TASK
Go over these records and count the lines with the string "this" in them; the count is all that should be returned.

TASK INPUTS
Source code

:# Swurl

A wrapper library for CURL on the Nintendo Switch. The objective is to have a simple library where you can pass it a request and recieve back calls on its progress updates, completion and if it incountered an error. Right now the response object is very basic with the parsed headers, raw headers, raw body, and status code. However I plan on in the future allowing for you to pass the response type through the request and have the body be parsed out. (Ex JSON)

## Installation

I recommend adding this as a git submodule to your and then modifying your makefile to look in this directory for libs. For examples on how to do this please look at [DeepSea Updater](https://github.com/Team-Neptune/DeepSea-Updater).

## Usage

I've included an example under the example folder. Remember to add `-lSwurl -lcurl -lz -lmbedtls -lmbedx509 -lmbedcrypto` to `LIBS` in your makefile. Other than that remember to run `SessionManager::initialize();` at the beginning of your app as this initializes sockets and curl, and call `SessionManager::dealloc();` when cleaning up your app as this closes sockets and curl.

--

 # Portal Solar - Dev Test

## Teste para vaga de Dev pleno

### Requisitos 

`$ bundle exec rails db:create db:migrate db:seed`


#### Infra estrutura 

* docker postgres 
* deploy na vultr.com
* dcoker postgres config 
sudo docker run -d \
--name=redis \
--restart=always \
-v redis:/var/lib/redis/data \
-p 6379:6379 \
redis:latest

WRITTEN ANSWER
2